Polisi Tetapkan Enam Tersangka Penjarahan Rumah Uya Kuya

Polisi Tetapkan Enam Tersangka dalam Penjarahan Rumah Uya Kuya

Polisi bergerak cepat menindak kasus penjarahan rumah Anggota Komisi IX DPR RI Surya Utama atau Uya Kuya di kawasan Pondok Bambu, Duren Sawit, Jakarta Timur. Hingga saat ini, enam orang telah resmi ditetapkan sebagai tersangka setelah menjalani pemeriksaan intensif oleh penyidik Polres Metro Jakarta Timur.
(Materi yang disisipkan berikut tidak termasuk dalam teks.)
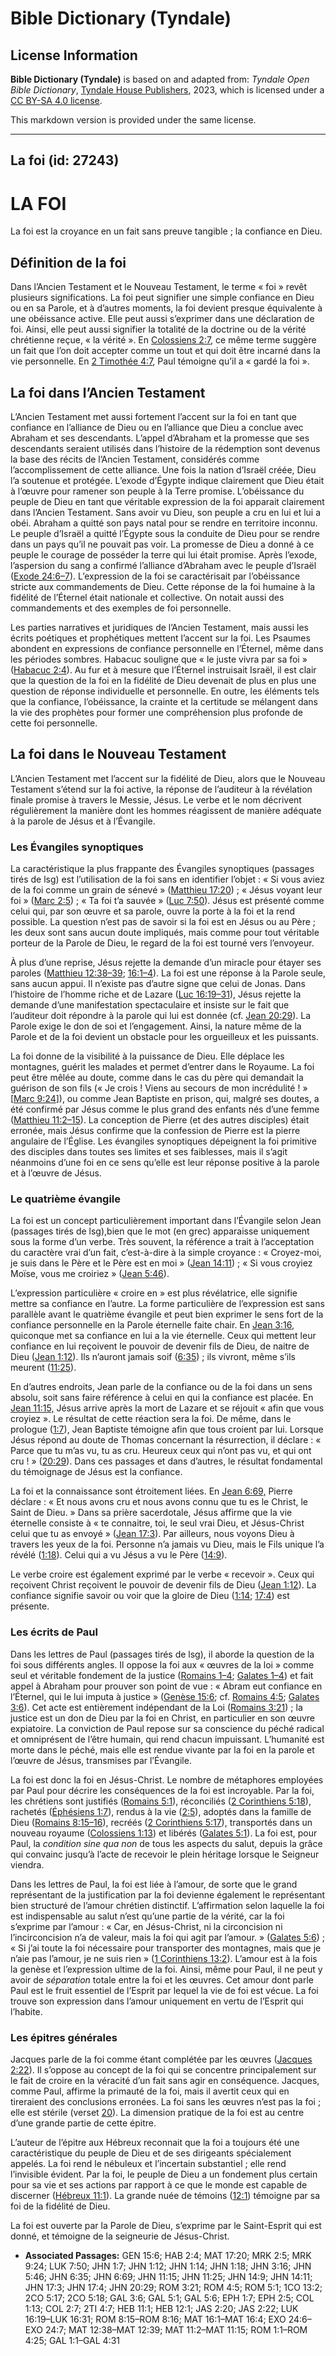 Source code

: # Bible Dictionary (Tyndale)

## License Information

**Bible Dictionary (Tyndale)** is based on and adapted from: _Tyndale Open Bible Dictionary_, [Tyndale House Publishers](https://tyndaleopenresources.com/), 2023, which is licensed under a [CC BY-SA 4.0 license](https://creativecommons.org/licenses/by-sa/4.0/legalcode.en).

This markdown version is provided under the same license.



--------------------------------

## La foi (id: 27243)

LA FOI
======

La foi est la croyance en un fait sans preuve tangible ; la confiance en Dieu.

Définition de la foi
--------------------

Dans l’Ancien Testament et le Nouveau Testament, le terme « foi » revêt plusieurs significations. La foi peut signifier une simple confiance en Dieu ou en sa Parole, et à d’autres moments, la foi devient presque équivalente à une obéissance active. Elle peut aussi s’exprimer dans une déclaration de foi. Ainsi, elle peut aussi signifier la totalité de la doctrine ou de la vérité chrétienne reçue, « la vérité ». En [Colossiens 2:7](https://ref.ly/Col2:7), ce même terme suggère un fait que l’on doit accepter comme un tout et qui doit être incarné dans la vie personnelle. En [2 Timothée 4:7](https://ref.ly/2Tim4:7), Paul témoigne qu’il a « gardé la foi ».

La foi dans l’Ancien Testament
------------------------------

L’Ancien Testament met aussi fortement l’accent sur la foi en tant que confiance en l’alliance de Dieu ou en l’alliance que Dieu a conclue avec Abraham et ses descendants. L’appel d’Abraham et la promesse que ses descendants seraient utilisés dans l’histoire de la rédemption sont devenus la base des récits de l’Ancien Testament, considérés comme l’accomplissement de cette alliance. Une fois la nation d’Israël créée, Dieu l’a soutenue et protégée. L’exode d’Égypte indique clairement que Dieu était à l’œuvre pour ramener son peuple à la Terre promise. L’obéissance du peuple de Dieu en tant que véritable expression de la foi apparait clairement dans l’Ancien Testament. Sans avoir vu Dieu, son peuple a cru en lui et lui a obéi. Abraham a quitté son pays natal pour se rendre en territoire inconnu. Le peuple d’Israël a quitté l’Égypte sous la conduite de Dieu pour se rendre dans un pays qu’il ne pouvait pas voir. La promesse de Dieu a donné à ce peuple le courage de posséder la terre qui lui était promise. Après l’exode, l’aspersion du sang a confirmé l’alliance d’Abraham avec le peuple d’Israël ([Exode 24:6–7](https://ref.ly/Exod24:6-Exod24:7)). L’expression de la foi se caractérisait par l’obéissance stricte aux commandements de Dieu. Cette réponse de la foi humaine à la fidélité de l’Éternel était nationale et collective. On notait aussi des commandements et des exemples de foi personnelle.

Les parties narratives et juridiques de l’Ancien Testament, mais aussi les écrits poétiques et prophétiques mettent l’accent sur la foi. Les Psaumes abondent en expressions de confiance personnelle en l’Éternel, même dans les périodes sombres. Habacuc souligne que « le juste vivra par sa foi » ([Habacuc 2:4](https://ref.ly/Hab2:4)). Au fur et à mesure que l’Éternel instruisait Israël, il est clair que la question de la foi en la fidélité de Dieu devenait de plus en plus une question de réponse individuelle et personnelle. En outre, les éléments tels que la confiance, l’obéissance, la crainte et la certitude se mélangent dans la vie des prophètes pour former une compréhension plus profonde de cette foi personnelle.

La foi dans le Nouveau Testament
--------------------------------

L’Ancien Testament met l’accent sur la fidélité de Dieu, alors que le Nouveau Testament s’étend sur la foi active, la réponse de l’auditeur à la révélation finale promise à travers le Messie, Jésus. Le verbe et le nom décrivent régulièrement la manière dont les hommes réagissent de manière adéquate à la parole de Jésus et à l’Évangile.

### Les Évangiles synoptiques

La caractéristique la plus frappante des Évangiles synoptiques (passages tirés de lsg) est l’utilisation de la foi sans en identifier l’objet : « Si vous aviez de la foi comme un grain de sénevé » ([Matthieu 17:20](https://ref.ly/Matt17:20)) ; « Jésus voyant leur foi » ([Marc 2:5](https://ref.ly/Mark2:5)) ; « Ta foi t’a sauvée » ([Luc 7:50](https://ref.ly/Luke7:50)). Jésus est présenté comme celui qui, par son œuvre et sa parole, ouvre la porte à la foi et la rend possible. La question n’est pas de savoir si la foi est en Jésus ou au Père ; les deux sont sans aucun doute impliqués, mais comme pour tout véritable porteur de la Parole de Dieu, le regard de la foi est tourné vers l’envoyeur.

À plus d’une reprise, Jésus rejette la demande d’un miracle pour étayer ses paroles ([Matthieu 12:38–39](https://ref.ly/Matt12:38-Matt12:39); [16:1–4](https://ref.ly/Matt16:1-Matt16:4)). La foi est une réponse à la Parole seule, sans aucun appui. Il n’existe pas d’autre signe que celui de Jonas. Dans l’histoire de l’homme riche et de Lazare ([Luc 16:19–31](https://ref.ly/Luke16:19-Luke16:31)), Jésus rejette la demande d’une manifestation spectaculaire et insiste sur le fait que l’auditeur doit répondre à la parole qui lui est donnée (cf. [Jean 20:29](https://ref.ly/John20:29)). La Parole exige le don de soi et l’engagement. Ainsi, la nature même de la Parole et de la foi devient un obstacle pour les orgueilleux et les puissants.

La foi donne de la visibilité à la puissance de Dieu. Elle déplace les montagnes, guérit les malades et permet d’entrer dans le Royaume. La foi peut être mêlée au doute, comme dans le cas du père qui demandait la guérison de son fils (« Je crois ! Viens au secours de mon incrédulité ! » \[[Marc 9:24](https://ref.ly/Mark9:24)]), ou comme Jean Baptiste en prison, qui, malgré ses doutes, a été confirmé par Jésus comme le plus grand des enfants nés d’une femme ([Matthieu 11:2–15](https://ref.ly/Matt11:2-Matt11:15)). La conception de Pierre (et des autres disciples) était erronée, mais Jésus confirme que la confession de Pierre est la pierre angulaire de l’Église. Les évangiles synoptiques dépeignent la foi primitive des disciples dans toutes ses limites et ses faiblesses, mais il s’agit néanmoins d’une foi en ce sens qu’elle est leur réponse positive à la parole et à l’œuvre de Jésus.

### Le quatrième évangile

La foi est un concept particulièrement important dans l’Évangile selon Jean (passages tirés de lsg),bien que le mot (en grec) apparaisse uniquement sous la forme d’un verbe. Très souvent, la référence a trait à l’acceptation du caractère vrai d’un fait, c’est\-à\-dire à la simple croyance : « Croyez\-moi, je suis dans le Père et le Père est en moi » ([Jean 14:11](https://ref.ly/John14:11)) ; « Si vous croyiez Moïse, vous me croiriez » ([Jean 5:46](https://ref.ly/John5:46)).

L’expression particulière « croire en » est plus révélatrice, elle signifie mettre sa confiance en l’autre. La forme particulière de l’expression est sans parallèle avant le quatrième évangile et peut bien exprimer le sens fort de la confiance personnelle en la Parole éternelle faite chair. En [Jean 3:16](https://ref.ly/John3:16), quiconque met sa confiance en lui a la vie éternelle. Ceux qui mettent leur confiance en lui reçoivent le pouvoir de devenir fils de Dieu, de naitre de Dieu ([Jean 1:12](https://ref.ly/John1:12)). Ils n’auront jamais soif ([6:35](https://ref.ly/John6:35)) ; ils vivront, même s’ils meurent ([11:25](https://ref.ly/John11:25)).

En d’autres endroits, Jean parle de la confiance ou de la foi dans un sens absolu, soit sans faire référence à celui en qui la confiance est placée. En [Jean 11:15,](https://ref.ly/John11:15) Jésus arrive après la mort de Lazare et se réjouit « afin que vous croyiez ». Le résultat de cette réaction sera la foi. De même, dans le prologue ([1:7](https://ref.ly/John1:7)), Jean Baptiste témoigne afin que tous croient par lui. Lorsque Jésus répond au doute de Thomas concernant la résurrection, il déclare : « Parce que tu m’as vu, tu as cru. Heureux ceux qui n’ont pas vu, et qui ont cru ! » ([20:29](https://ref.ly/John20:29)). Dans ces passages et dans d’autres, le résultat fondamental du témoignage de Jésus est la confiance.

La foi et la connaissance sont étroitement liées. En [Jean 6:69,](https://ref.ly/John6:69) Pierre déclare : « Et nous avons cru et nous avons connu que tu es le Christ, le Saint de Dieu. » Dans sa prière sacerdotale, Jésus affirme que la vie éternelle consiste à « te connaitre, toi, le seul vrai Dieu, et Jésus\-Christ celui que tu as envoyé » ([Jean 17:3](https://ref.ly/John17:3)). Par ailleurs, nous voyons Dieu à travers les yeux de la foi. Personne n’a jamais vu Dieu, mais le Fils unique l’a révélé ([1:18](https://ref.ly/John1:18)). Celui qui a vu Jésus a vu le Père ([14:9](https://ref.ly/John14:9)).

Le verbe croire est également exprimé par le verbe « recevoir ». Ceux qui reçoivent Christ reçoivent le pouvoir de devenir fils de Dieu ([Jean 1:12](https://ref.ly/John1:12)). La confiance signifie savoir ou voir que la gloire de Dieu ([1:14](https://ref.ly/John1:14); [17:4](https://ref.ly/John17:4)) est présente.

### Les écrits de Paul

Dans les lettres de Paul (passages tirés de lsg), il aborde la question de la foi sous différents angles. Il oppose la foi aux « œuvres de la loi » comme seul et véritable fondement de la justice ([Romains 1–4](https://ref.ly/Rom1:1-Rom4:25); [Galates 1–4](https://ref.ly/Gal1:1-Gal4:31)) et fait appel à Abraham pour prouver son point de vue : « Abram eut confiance en l’Éternel, qui le lui imputa à justice » ([Genèse 15:6](https://ref.ly/Gen15:6); cf. [Romains 4:5](https://ref.ly/Rom4:5); [Galates 3:6](https://ref.ly/Gal3:6)). Cet acte est entièrement indépendant de la Loi ([Romains 3:21](https://ref.ly/Rom3:21)) ; la justice est un don de Dieu par la foi en Christ, en particulier en son œuvre expiatoire. La conviction de Paul repose sur sa conscience du péché radical et omniprésent de l’être humain, qui rend chacun impuissant. L’humanité est morte dans le péché, mais elle est rendue vivante par la foi en la parole et l’œuvre de Jésus, transmises par l’Évangile.

La foi est donc la foi en Jésus\-Christ. Le nombre de métaphores employées par Paul pour décrire les conséquences de la foi est incroyable. Par la foi, les chrétiens sont justifiés ([Romains 5:1](https://ref.ly/Rom5:1)), réconciliés ([2 Corinthiens 5:18](https://ref.ly/2Cor5:18)), rachetés ([Éphésiens 1:7](https://ref.ly/Eph1:7)), rendus à la vie ([2:5](https://ref.ly/Eph2:5)), adoptés dans la famille de Dieu ([Romains 8:15–16](https://ref.ly/Rom8:15-Rom8:16)), recréés ([2 Corinthiens 5:17](https://ref.ly/2Cor5:17)), transportés dans un nouveau royaume ([Colossiens 1:13](https://ref.ly/Col1:13)) et libérés ([Galates 5:1](https://ref.ly/Gal5:1)). La foi est, pour Paul, la *condition sine qua non* de tous les aspects du salut, depuis la grâce qui convainc jusqu’à l’acte de recevoir le plein héritage lorsque le Seigneur viendra.

Dans les lettres de Paul, la foi est liée à l’amour, de sorte que le grand représentant de la justification par la foi devienne également le représentant bien structuré de l’amour chrétien distinctif. L’affirmation selon laquelle la foi est indispensable au salut n’est qu’une partie de la vérité, car la foi s’exprime par l’amour : « Car, en Jésus\-Christ, ni la circoncision ni l’incirconcision n’a de valeur, mais la foi qui agit par l’amour. » ([Galates 5:6](https://ref.ly/Gal5:6)) ; « Si j’ai toute la foi nécessaire pour transporter des montagnes, mais que je n’aie pas l’amour, je ne suis rien » ([1 Corinthiens 13:2](https://ref.ly/1Cor13:2)). L’amour est à la fois la genèse et l’expression ultime de la foi. Ainsi, même pour Paul, il ne peut y avoir de *séparation* totale entre la foi et les œuvres. Cet amour dont parle Paul est le fruit essentiel de l’Esprit par lequel la vie de foi est vécue. La foi trouve son expression dans l’amour uniquement en vertu de l’Esprit qui l’habite.

### Les épitres générales

Jacques parle de la foi comme étant complétée par les œuvres ([Jacques 2:22](https://ref.ly/Jas2:22)). Il s’oppose au concept de la foi qui se concentre principalement sur le fait de croire en la véracité d’un fait sans agir en conséquence. Jacques, comme Paul, affirme la primauté de la foi, mais il avertit ceux qui en tireraient des conclusions erronées. La foi sans les œuvres n’est pas la foi ; elle est stérile (verset [20](https://ref.ly/Jas2:20)). La dimension pratique de la foi est au centre d’une grande partie de cette épitre.

L’auteur de l’épitre aux Hébreux reconnait que la foi a toujours été une caractéristique du peuple de Dieu et de ses dirigeants spécialement appelés. La foi rend le nébuleux et l’incertain substantiel ; elle rend l’invisible évident. Par la foi, le peuple de Dieu a un fondement plus certain pour sa vie et ses actions par rapport à ce que le monde est capable de discerner ([Hébreux 11:1](https://ref.ly/Heb11:1)). La grande nuée de témoins ([12:1](https://ref.ly/Heb12:1)) témoigne par sa foi de la fidélité de Dieu.

La foi est ouverte par la Parole de Dieu, s’exprime par le Saint\-Esprit qui est donné, et témoigne de la seigneurie de Jésus\-Christ.

* **Associated Passages:** GEN 15:6; HAB 2:4; MAT 17:20; MRK 2:5; MRK 9:24; LUK 7:50; JHN 1:7; JHN 1:12; JHN 1:14; JHN 1:18; JHN 3:16; JHN 5:46; JHN 6:35; JHN 6:69; JHN 11:15; JHN 11:25; JHN 14:9; JHN 14:11; JHN 17:3; JHN 17:4; JHN 20:29; ROM 3:21; ROM 4:5; ROM 5:1; 1CO 13:2; 2CO 5:17; 2CO 5:18; GAL 3:6; GAL 5:1; GAL 5:6; EPH 1:7; EPH 2:5; COL 1:13; COL 2:7; 2TI 4:7; HEB 11:1; HEB 12:1; JAS 2:20; JAS 2:22; LUK 16:19–LUK 16:31; ROM 8:15–ROM 8:16; MAT 16:1–MAT 16:4; EXO 24:6–EXO 24:7; MAT 12:38–MAT 12:39; MAT 11:2–MAT 11:15; ROM 1:1–ROM 4:25; GAL 1:1–GAL 4:31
Penyidik Dalami Peran Masing-Masing Pelaku

Kasat Reskrim Polres Metro Jakarta Timur, AKBP Dicky Fertoffan, membenarkan bahwa keenam orang tersebut sudah memiliki status hukum. Meski begitu, proses penyidikan belum berhenti. Satu orang lainnya masih diperiksa lebih lanjut untuk memastikan keterlibatannya dalam peristiwa yang sempat menyita perhatian publik itu.
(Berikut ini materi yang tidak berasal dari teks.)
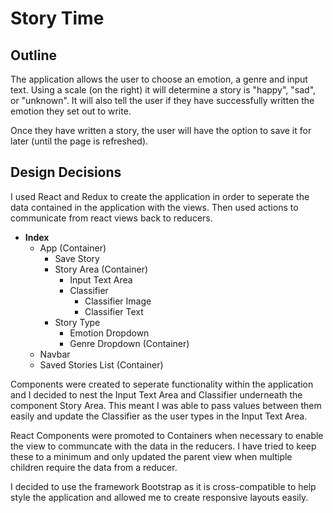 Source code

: Story Time
=====================

## Outline

The application allows the user to choose an emotion, a genre and input text. Using a scale (on the right) it will determine a story is "happy", "sad", or "unknown". It will also tell the user if they have successfully written the emotion they set out to write. 

Once they have written a story, the user will have the option to save it for later (until the page is refreshed).

## Design Decisions
I used React and Redux to create the application in order to seperate the data contained in the application with the views.
Then used actions to communicate from react views back to reducers. 

* **Index**
  * App (Container)
    * Save Story 
    * Story Area (Container)
      * Input Text Area
      * Classifier
        * Classifier Image
        * Classifier Text
    * Story Type
      * Emotion Dropdown
      * Genre Dropdown (Container)
  * Navbar
  * Saved Stories List (Container)
  
Components were created to seperate functionality within the application and I decided to nest the Input Text Area and Classifier underneath the component Story Area. This meant I was able to pass values between them easily and update the Classifier as the user types in the Input Text Area. 

React Components were promoted to Containers when necessary to enable the view to communcate with the data in the reducers. 
I have tried to keep these to a minimum and only updated the parent view when multiple children require the data from a reducer. 

I decided to use the framework Bootstrap as it is cross-compatible to help style the application and allowed me to create responsive layouts easily.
Menurut polisi, langkah berikutnya adalah mengurai peran masing-masing tersangka secara detail. Penyidik juga terus menelusuri kemungkinan adanya pelaku lain yang ikut terlibat, termasuk pihak yang diduga berada di balik aksi massa tersebut.

Polisi Cari Provokator dan Aktor Intelektual

Lebih dari tiga saksi telah dimintai keterangan di tempat kejadian perkara. Keterangan mereka menjadi bagian penting untuk merangkai ulang kronologi penjarahan, mulai dari awal massa datang hingga rumah korban dirusak.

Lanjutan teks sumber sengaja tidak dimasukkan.